La mostra “Le donne nell’arte”

La mostra intitolata “Le donne nell’arte” è in programma presso la galleria d’arte Malinpensa by La Telaccia dal 23 novembre al 6 dicembre 2023. Saranno protagoniste Dada C, Federica Caprioglio, Luisa Piccoli e Mimora

È una visione ottica sorprendente quella dell’artista Dada C, che raggiunge, in una sintesi di solida rappresentazione, risultati evidenti di singolare rilievo e di emozioni pure.

La ricerca continua, il gusto compositivo e l’evidente simbologia conducono in direzione di una ricerca assolutamente personale che ne sottolinea una emotività profonda capace di comunicarci sensazioni continue. Il recupero e l’attenzione ai materiali, quali elemento primario della stoffa modellata sempre con sapienza, si identifica nel lavoro di Dada C, accompagnato da uno straordinario equilibrio e da una solida strutturazione di affascinante raffinatezza e armonia. Tra le pieghe della stoffa vive, in piena sintonia con la sapienza dei contenuti, una spazialità di forte valenza formale costantemente ritmata di atmosfere e di una magistrale prospettiva. L’artista esalta la materia, sottolineandone l’importanza del riciclo e apportando all’opera un’essenza spirituale ricca di valori umani. Le opere dell’artista Dada C si muovono tra istinto e profonda analisi e si avvalgono di una personale espressiva animata dalla capacità introspettiva che si concretizza in una concezione dinamica e di un senso volumetrico di evidente indagine denso di maestria e di resa assoluta. Il suo stile, ben definito di una compositiva libera, si riconosce appieno perché la forza vitale tra colore e materia accende il soggetto di notevoli effetti tecnici e di giochi tra pieni e vuoti. Le sue opere sono caratterizzate da una sperimentazione tecnica impegnativa, risultano ricche di vitalità, di magnetismo e di un processo creativo interessante che si distingue e vive attraverso il suo percorso artistico. Osservando le creazioni di Dada C percepiamo una forte vibrazione della materia che si fonde all’elemento cromatico in un rapporto equilibrato tra spazio, forma e luce, dando al soggetto dinamicità e senso di esecuzione.

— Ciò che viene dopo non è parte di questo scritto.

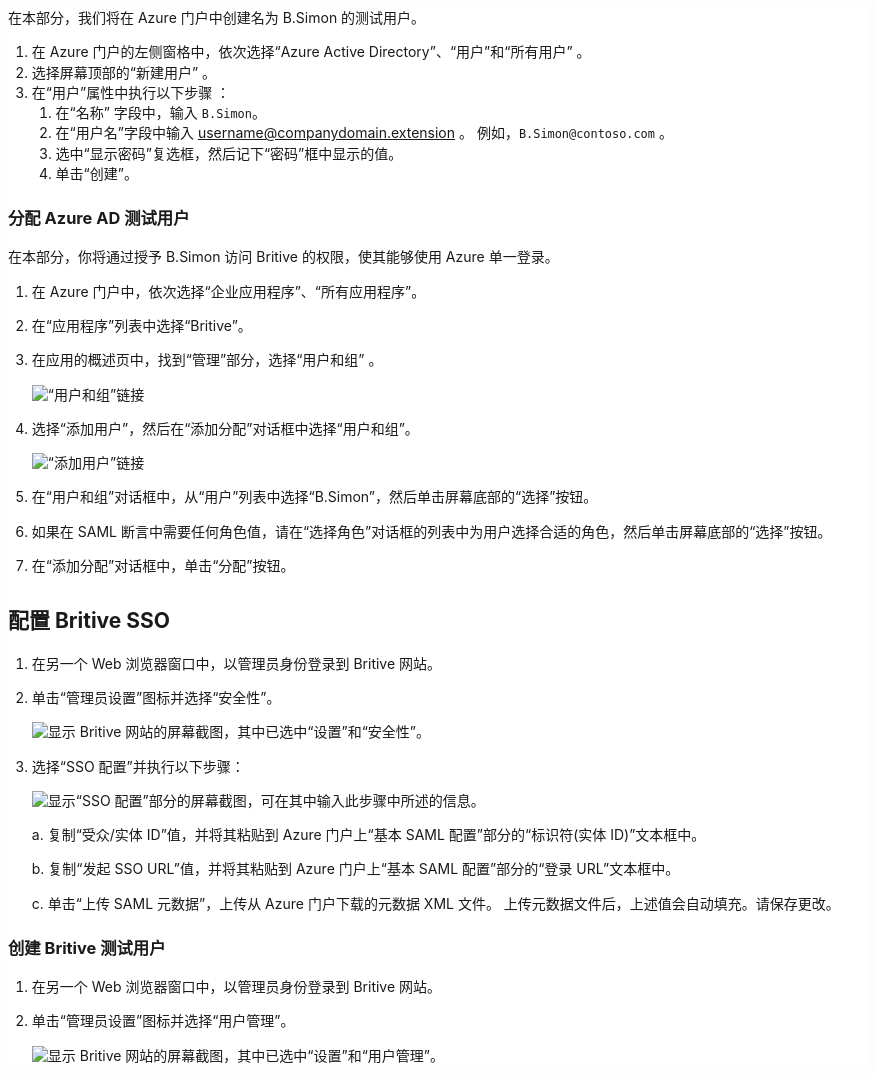 在本部分，我们将在 Azure 门户中创建名为 B.Simon 的测试用户。

1. 在 Azure 门户的左侧窗格中，依次选择“Azure Active Directory”、“用户”和“所有用户”    。
1. 选择屏幕顶部的“新建用户”  。
1. 在“用户”属性中执行以下步骤  ：
   1. 在“名称”  字段中，输入 `B.Simon`。  
   1. 在“用户名”字段中输入 username@companydomain.extension  。 例如，`B.Simon@contoso.com` 。
   1. 选中“显示密码”复选框，然后记下“密码”框中显示的值。  
   1. 单击“创建”。 

### <a name="assign-the-azure-ad-test-user"></a>分配 Azure AD 测试用户

在本部分，你将通过授予 B.Simon 访问 Britive 的权限，使其能够使用 Azure 单一登录。

1. 在 Azure 门户中，依次选择“企业应用程序”、“所有应用程序”。  
1. 在“应用程序”列表中选择“Britive”。 
1. 在应用的概述页中，找到“管理”部分，选择“用户和组”   。

   ![“用户和组”链接](common/users-groups-blade.png)

1. 选择“添加用户”，然后在“添加分配”对话框中选择“用户和组”。   

    ![“添加用户”链接](common/add-assign-user.png)

1. 在“用户和组”对话框中，从“用户”列表中选择“B.Simon”，然后单击屏幕底部的“选择”按钮。   
1. 如果在 SAML 断言中需要任何角色值，请在“选择角色”对话框的列表中为用户选择合适的角色，然后单击屏幕底部的“选择”按钮。  
1. 在“添加分配”对话框中，单击“分配”按钮。  

## <a name="configure-britive-sso"></a>配置 Britive SSO

1. 在另一个 Web 浏览器窗口中，以管理员身份登录到 Britive 网站。

1. 单击“管理员设置”图标并选择“安全性”。  

    ![显示 Britive 网站的屏幕截图，其中已选中“设置”和“安全性”。](./media/britive-tutorial/configure1.png)

1. 选择“SSO 配置”并执行以下步骤： 

    ![显示“SSO 配置”部分的屏幕截图，可在其中输入此步骤中所述的信息。](./media/britive-tutorial/configure2.png)

    a. 复制“受众/实体 ID”值，并将其粘贴到 Azure 门户上“基本 SAML 配置”部分的“标识符(实体 ID)”文本框中。   

    b. 复制“发起 SSO URL”值，并将其粘贴到 Azure 门户上“基本 SAML 配置”部分的“登录 URL”文本框中。   

    c. 单击“上传 SAML 元数据”，上传从 Azure 门户下载的元数据 XML 文件。  上传元数据文件后，上述值会自动填充。请保存更改。

### <a name="create-britive-test-user"></a>创建 Britive 测试用户

1. 在另一个 Web 浏览器窗口中，以管理员身份登录到 Britive 网站。

1. 单击“管理员设置”图标并选择“用户管理”。  

    ![显示 Britive 网站的屏幕截图，其中已选中“设置”和“用户管理”。](./media/britive-tutorial/user1.png)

Il messaggio simbolico, la fantasia vivace e il rilevante effetto scenico vivono nel suo iter con passione e professionalità. È una narrazione, quella dell’artista Dada C, consolidata da studio e originalità, dove lo spirito universale della materia, di forte impatto estetico -emotivo, trasmette un’impronta particolare e unica alla sua arte. Sono opere di puro stato d’animo che rivelano una matura elaborazione e una padronanza dei mezzi che, palpitante di amore e di un delicato intimismo, si liberano in una dimensione capace di conquistarci e di farci sognare.

Dada C è nata a Urbino e cresciuta a Fermignano, patria di Donato Bramante. I suoi quadri vengono realizzati con stucco francese lavorato con apposite spatole su tela e poi colorati con colore acrilico. La caratteristica che li differenzia sta nelle sfumature e nel chiaroscuro che viene personalizzato dalla mano dell’artista. Le opere sono realizzate con tecnica mista su tela, riciclo su stoffa.

Poetessa del colore e del disegno, l’artista Federica Caprioglio si dedica ad un filone fantasioso in cui i soggetti della natura prendono vita e forma in una visione umana ricca di bellezza e di armonia uniche.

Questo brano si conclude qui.